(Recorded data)

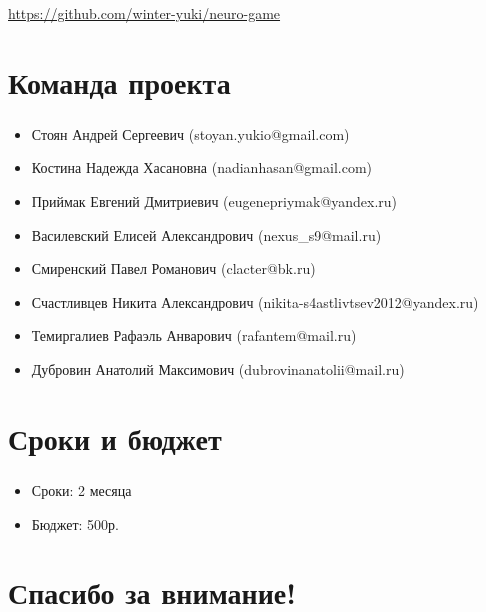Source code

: \documentclass[c]{beamer}  %
\begin{document}
    

\begin{frame}
    
    \vspace{5ex}
    \url{https://github.com/winter-yuki/neuro-game} 
\end{frame}


\section{Команда проекта}

\begin{frame}
\frametitle{\insertsection} 
\begin{itemize}
    \item Стоян Андрей Сергеевич (stoyan.yukio@gmail.com)
    \item Костина Надежда Хасановна (nadianhasan@gmail.com)
    \item Приймак Евгений Дмитриевич (eugenepriymak@yandex.ru)
    \item Василевский Елисей Александрович (nexus\_s9@mail.ru)
    \item Смиренский Павел Романович (clacter@bk.ru)
    \item Счастливцев Никита Александрович (nikita-s4astlivtsev2012@yandex.ru)
    \item Темиргалиев Рафаэль Анварович (rafantem@mail.ru)
    \item Дубровин Анатолий Максимович (dubrovinanatolii@mail.ru)
\end{itemize}
\end{frame}










\section{Сроки и бюджет}

\begin{frame}
\frametitle{\insertsection} 
\framesubtitle{\insertsubsection}
\begin{itemize}
    \item Сроки: 2 месяца
    \item Бюджет: 500р.
\end{itemize}
\end{frame}


\section{Спасибо за внимание!}

\begin{frame}
\end{frame}
\end{document}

# Problem
Each record must be quoted in full and exactly. Do not include the pictures.

# Task output
Source code

: \documentclass[c]{beamer}  %
\begin{document}
    

\begin{frame}
    
    \vspace{5ex}
    \url{https://github.com/winter-yuki/neuro-game} 
\end{frame}


\section{Команда проекта}

\begin{frame}
\frametitle{\insertsection} 
\begin{itemize}
    \item Стоян Андрей Сергеевич (stoyan.yukio@gmail.com)
    \item Костина Надежда Хасановна (nadianhasan@gmail.com)
    \item Приймак Евгений Дмитриевич (eugenepriymak@yandex.ru)
    \item Василевский Елисей Александрович (nexus\_s9@mail.ru)
    \item Смиренский Павел Романович (clacter@bk.ru)
    \item Счастливцев Никита Александрович (nikita-s4astlivtsev2012@yandex.ru)
    \item Темиргалиев Рафаэль Анварович (rafantem@mail.ru)
    \item Дубровин Анатолий Максимович (dubrovinanatolii@mail.ru)
\end{itemize}
\end{frame}










\section{Сроки и бюджет}

\begin{frame}
\frametitle{\insertsection} 
\framesubtitle{\insertsubsection}
\begin{itemize}
    \item Сроки: 2 месяца
    \item Бюджет: 500р.
\end{itemize}
\end{frame}


\section{Спасибо за внимание!}

\begin{frame}
\end{frame}
\end{document}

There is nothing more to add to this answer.